ディーゼル車は、ガソリン車に比べて、CO2の排出が少ないと言われ、また、燃料となる軽油が安価である、などの利点から、トラツク、バス、乗用車などに広く利用されてきた。しかし、近年、ディーゼルエンジンの構造上、どうしても軽油燃料の未燃焼物質として、黒煙、粒子状物質(PM、以下、PMと表記)が発生し、このPMには、発ガン性があることが分かり、大きな杜会問題となってきた。
 環境省、経済産業省・資源エネルギー庁、厚生労働省などの省庁・研究機関、そして、企業も、その対策に乗り出しているが、まだ本格的な対策は確立されていない。ただ、経済産業省・資源エネルギー庁の「ジメチルエーテル戦略研究会」は、2000年9月に、報告書『次世代軽油代替クリーン燃料のジメチルエーテル(DME)』を作成し、DMEの実用化と普及を2010年までに実現するべく、石炭や炭鉱メタン、天然ガスなど多様な資源を、その原料とする方針を打ち出している。
 こうした国の方針は正しいと思うが、ただ、10年後を目指すというのでは、あまりに時間がかかりすぎるので、当団体では、10年もかからず、早期にクリーン燃料・ジメチルエーテル(以下、DMEと表記する)を生産し、実用化する方法を見い出したので、それを、ここに、提案する次第である。その具体的提案の詳細は、以下の「要請の理由」を見ていただくが、いま、その要旨を掲げると、

1. DMEの生産を、石炭等によるのではなく、常温、常圧で液体であるメタノールを用い、かつ、すでに開発されている変換装置を利用すれば、メタノールをDMEに変換して、これを、ディーゼル車用軽油代替燃料として量産すること ができ、この方法によれば、2010年を待つまでもなく、ディーゼル車のPM・すすを排除し、環境浄化に貢献できる。

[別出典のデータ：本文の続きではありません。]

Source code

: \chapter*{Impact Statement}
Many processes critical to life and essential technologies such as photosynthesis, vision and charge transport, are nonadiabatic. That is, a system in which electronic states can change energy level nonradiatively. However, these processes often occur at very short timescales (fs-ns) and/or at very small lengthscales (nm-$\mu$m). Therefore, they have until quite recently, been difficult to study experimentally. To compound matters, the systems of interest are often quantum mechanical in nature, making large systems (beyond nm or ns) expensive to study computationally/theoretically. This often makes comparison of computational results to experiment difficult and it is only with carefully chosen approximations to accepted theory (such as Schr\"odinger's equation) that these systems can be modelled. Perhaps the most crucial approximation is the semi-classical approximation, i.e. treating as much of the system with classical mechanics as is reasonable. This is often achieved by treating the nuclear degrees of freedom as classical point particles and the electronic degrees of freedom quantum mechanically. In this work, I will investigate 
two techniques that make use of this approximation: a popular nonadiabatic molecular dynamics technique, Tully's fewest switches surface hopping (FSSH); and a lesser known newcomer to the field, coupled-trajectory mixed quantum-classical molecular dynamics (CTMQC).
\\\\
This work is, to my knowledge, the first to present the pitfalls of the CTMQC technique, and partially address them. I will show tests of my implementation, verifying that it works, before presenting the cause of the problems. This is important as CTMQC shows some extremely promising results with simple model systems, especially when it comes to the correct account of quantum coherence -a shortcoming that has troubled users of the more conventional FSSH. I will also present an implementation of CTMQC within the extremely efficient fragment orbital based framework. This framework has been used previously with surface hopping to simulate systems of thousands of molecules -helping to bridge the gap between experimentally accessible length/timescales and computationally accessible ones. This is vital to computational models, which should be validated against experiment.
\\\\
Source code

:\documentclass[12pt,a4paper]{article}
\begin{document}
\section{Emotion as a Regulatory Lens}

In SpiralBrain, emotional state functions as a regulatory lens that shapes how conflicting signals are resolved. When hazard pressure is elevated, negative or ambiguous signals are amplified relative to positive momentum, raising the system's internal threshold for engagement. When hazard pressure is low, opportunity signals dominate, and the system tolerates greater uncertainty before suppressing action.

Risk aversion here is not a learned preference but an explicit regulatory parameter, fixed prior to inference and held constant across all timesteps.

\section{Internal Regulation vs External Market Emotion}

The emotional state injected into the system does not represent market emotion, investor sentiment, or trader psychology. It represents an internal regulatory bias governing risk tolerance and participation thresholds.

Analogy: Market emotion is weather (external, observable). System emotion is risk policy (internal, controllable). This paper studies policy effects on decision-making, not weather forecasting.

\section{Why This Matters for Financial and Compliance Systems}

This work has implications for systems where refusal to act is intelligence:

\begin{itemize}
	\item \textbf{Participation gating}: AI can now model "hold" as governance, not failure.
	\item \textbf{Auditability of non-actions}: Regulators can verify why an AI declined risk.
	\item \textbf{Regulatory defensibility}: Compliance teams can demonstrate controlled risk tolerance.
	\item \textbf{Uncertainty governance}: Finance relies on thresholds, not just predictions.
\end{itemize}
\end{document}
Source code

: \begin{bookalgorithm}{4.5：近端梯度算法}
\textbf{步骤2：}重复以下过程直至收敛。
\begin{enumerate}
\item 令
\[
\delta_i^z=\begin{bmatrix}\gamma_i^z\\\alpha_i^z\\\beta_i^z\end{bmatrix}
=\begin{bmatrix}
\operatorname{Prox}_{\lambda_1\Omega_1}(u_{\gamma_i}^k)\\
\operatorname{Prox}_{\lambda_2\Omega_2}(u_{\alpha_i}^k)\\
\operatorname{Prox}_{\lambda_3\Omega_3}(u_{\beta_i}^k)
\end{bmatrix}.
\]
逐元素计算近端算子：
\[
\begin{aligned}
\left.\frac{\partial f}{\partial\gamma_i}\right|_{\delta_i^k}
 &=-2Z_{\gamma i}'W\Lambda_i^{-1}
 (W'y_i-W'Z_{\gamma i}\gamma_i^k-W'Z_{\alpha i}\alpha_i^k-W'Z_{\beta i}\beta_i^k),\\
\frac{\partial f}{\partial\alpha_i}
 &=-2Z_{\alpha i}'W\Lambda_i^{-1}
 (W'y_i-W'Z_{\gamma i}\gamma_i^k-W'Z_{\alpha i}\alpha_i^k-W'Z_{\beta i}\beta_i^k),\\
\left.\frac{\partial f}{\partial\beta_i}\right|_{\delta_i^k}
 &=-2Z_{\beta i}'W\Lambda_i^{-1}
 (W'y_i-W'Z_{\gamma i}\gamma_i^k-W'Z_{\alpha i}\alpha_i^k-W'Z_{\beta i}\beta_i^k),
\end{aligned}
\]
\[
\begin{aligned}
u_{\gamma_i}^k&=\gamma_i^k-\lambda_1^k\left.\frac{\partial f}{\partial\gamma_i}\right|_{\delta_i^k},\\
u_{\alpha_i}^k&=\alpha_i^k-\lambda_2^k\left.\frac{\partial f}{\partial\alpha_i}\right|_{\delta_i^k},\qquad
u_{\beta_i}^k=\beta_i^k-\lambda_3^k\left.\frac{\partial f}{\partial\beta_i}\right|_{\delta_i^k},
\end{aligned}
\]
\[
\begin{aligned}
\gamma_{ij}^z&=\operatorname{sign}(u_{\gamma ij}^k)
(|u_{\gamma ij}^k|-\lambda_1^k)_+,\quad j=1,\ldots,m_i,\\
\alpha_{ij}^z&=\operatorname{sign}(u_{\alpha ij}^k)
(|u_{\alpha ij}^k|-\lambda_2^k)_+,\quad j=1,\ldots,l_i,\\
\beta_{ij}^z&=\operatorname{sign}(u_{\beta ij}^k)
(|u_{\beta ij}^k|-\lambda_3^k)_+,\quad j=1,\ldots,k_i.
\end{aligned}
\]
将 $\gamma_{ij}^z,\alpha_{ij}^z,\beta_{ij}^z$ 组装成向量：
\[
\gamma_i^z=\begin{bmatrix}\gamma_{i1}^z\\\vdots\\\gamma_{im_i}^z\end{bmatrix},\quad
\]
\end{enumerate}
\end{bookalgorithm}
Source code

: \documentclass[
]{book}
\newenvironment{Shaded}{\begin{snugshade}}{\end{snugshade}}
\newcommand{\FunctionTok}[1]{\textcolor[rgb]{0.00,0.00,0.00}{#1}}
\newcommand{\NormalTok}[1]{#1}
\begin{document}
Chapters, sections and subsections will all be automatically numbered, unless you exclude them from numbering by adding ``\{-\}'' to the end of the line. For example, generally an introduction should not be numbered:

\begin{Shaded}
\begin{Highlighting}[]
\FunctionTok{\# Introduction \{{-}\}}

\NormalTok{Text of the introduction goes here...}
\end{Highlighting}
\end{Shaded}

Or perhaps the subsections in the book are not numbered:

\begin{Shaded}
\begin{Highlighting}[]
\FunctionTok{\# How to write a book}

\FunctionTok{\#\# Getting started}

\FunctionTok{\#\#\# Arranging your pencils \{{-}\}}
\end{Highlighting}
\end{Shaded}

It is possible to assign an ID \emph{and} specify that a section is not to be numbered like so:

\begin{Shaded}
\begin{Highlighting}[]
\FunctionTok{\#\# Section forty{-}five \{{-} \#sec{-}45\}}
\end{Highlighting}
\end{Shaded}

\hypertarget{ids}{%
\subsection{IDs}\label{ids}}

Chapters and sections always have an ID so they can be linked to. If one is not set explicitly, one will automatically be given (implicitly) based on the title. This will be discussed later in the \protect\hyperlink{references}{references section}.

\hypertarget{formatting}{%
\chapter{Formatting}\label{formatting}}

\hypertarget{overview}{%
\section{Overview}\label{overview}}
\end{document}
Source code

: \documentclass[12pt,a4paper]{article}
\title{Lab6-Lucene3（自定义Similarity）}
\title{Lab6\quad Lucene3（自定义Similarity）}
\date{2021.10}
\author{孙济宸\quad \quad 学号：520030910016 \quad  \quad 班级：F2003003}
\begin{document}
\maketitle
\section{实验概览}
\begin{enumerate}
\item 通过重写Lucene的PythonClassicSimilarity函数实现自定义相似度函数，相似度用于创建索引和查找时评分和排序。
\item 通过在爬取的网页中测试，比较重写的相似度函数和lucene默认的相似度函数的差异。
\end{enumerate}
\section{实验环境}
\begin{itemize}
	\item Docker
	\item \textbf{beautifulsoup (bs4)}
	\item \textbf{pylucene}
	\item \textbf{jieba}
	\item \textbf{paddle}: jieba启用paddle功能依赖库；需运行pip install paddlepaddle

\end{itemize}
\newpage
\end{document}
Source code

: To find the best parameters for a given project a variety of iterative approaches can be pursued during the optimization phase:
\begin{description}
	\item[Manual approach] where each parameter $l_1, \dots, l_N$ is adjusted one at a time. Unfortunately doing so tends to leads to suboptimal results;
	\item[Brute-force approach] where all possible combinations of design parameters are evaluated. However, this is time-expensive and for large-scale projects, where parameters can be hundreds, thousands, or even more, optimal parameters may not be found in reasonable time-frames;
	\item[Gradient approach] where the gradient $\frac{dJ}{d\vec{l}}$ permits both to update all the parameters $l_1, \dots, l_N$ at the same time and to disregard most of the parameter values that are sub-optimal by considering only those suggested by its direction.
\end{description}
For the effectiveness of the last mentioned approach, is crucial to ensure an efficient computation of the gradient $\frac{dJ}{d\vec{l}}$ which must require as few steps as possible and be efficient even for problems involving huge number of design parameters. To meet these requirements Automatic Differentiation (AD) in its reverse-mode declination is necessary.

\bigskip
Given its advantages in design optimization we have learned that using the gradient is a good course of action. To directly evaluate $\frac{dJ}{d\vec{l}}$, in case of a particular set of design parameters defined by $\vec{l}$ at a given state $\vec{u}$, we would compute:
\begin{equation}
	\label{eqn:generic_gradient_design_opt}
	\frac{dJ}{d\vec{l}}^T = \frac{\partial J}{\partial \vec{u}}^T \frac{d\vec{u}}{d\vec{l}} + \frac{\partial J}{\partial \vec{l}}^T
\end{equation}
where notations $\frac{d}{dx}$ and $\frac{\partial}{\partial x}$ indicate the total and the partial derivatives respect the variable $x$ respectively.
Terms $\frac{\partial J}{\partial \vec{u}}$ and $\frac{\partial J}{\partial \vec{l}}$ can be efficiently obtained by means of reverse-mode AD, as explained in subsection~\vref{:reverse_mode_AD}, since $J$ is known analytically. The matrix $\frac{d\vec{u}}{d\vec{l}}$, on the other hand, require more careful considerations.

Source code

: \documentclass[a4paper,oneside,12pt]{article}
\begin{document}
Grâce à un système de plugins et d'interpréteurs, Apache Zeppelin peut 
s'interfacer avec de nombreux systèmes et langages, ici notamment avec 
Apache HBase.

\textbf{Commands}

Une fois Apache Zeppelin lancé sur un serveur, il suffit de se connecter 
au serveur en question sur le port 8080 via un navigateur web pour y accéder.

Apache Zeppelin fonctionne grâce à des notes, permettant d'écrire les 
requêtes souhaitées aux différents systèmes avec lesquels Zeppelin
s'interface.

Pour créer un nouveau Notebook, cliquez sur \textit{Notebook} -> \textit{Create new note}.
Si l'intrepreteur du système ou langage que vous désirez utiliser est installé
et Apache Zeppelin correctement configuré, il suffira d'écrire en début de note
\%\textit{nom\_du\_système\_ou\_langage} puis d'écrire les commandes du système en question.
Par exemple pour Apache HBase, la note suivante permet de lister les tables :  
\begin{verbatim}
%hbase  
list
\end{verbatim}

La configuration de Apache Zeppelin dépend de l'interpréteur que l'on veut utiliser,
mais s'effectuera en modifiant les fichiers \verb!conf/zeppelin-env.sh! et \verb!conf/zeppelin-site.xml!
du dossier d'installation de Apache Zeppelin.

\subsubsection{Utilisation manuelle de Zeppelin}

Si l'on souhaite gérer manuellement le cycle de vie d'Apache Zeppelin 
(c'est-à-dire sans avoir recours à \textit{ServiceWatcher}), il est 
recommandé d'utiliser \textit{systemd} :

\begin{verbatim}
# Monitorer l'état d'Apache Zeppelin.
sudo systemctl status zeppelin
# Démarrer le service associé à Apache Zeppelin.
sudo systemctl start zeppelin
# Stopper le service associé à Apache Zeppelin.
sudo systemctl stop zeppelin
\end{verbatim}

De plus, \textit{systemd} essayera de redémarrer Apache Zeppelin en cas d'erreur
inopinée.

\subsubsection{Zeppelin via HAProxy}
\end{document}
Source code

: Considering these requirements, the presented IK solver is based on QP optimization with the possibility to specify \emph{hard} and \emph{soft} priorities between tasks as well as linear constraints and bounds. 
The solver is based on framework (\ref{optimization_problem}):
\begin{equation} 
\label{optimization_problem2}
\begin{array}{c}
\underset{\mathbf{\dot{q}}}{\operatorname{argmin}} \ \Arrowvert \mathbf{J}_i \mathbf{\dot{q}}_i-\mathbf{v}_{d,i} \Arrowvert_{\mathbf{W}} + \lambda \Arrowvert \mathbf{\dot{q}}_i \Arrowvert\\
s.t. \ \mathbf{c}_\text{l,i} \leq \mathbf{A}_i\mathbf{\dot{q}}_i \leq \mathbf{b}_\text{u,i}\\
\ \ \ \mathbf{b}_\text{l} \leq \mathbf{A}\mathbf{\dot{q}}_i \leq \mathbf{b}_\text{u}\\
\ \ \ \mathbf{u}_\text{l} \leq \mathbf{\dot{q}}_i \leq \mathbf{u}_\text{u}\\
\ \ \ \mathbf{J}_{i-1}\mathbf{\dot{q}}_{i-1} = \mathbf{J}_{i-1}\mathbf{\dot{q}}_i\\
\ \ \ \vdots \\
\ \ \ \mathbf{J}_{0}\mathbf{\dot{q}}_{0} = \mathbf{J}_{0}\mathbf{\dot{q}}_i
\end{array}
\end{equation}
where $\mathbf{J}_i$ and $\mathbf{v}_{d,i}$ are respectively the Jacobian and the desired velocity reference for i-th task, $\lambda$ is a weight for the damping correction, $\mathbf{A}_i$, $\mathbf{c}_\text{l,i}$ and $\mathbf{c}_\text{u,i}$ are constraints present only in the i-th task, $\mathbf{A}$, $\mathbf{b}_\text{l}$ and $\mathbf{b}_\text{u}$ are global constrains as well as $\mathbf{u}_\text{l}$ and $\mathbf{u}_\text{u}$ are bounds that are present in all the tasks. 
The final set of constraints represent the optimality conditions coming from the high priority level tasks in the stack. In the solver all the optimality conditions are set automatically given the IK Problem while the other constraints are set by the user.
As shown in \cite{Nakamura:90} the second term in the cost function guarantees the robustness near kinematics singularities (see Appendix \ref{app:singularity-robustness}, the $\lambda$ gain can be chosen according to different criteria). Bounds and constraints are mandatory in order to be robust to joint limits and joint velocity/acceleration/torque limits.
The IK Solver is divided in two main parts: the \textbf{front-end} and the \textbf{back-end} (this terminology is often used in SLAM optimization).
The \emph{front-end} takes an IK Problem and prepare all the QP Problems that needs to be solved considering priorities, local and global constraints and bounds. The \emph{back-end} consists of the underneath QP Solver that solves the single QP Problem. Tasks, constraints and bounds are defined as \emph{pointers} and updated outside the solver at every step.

2. DMEを燃料とすれば、石油と同様に希薄燃焼が可能なため、既存のディーゼルエンジンをわずかに改良すれば運転が可能であり、燃費も軽油とほぼ同じであり、物流運送供給体制も便利であり、軽油代替燃料として大いに期待できる。
3. DMEは、黒煙の原因である炭素が結合しないため、PM・すすをほぼゼロにでき、また、硫黄分を含まないため、SOx(硫黄酸化物)を排出しないことから、大気汚染や酸性雨の抑制にもつながり、環境浄化に大きく貢献できる。
 かくして、本要請は、国に、PMの排出削減を早期に実現することを目的として、ディーゼルエンジン自動車の軽油代替燃料として、メタノールを原料としたジメチルエーテル(DME)の利用・普及を、早期に推進していただきたく、ここに、要請する次第である。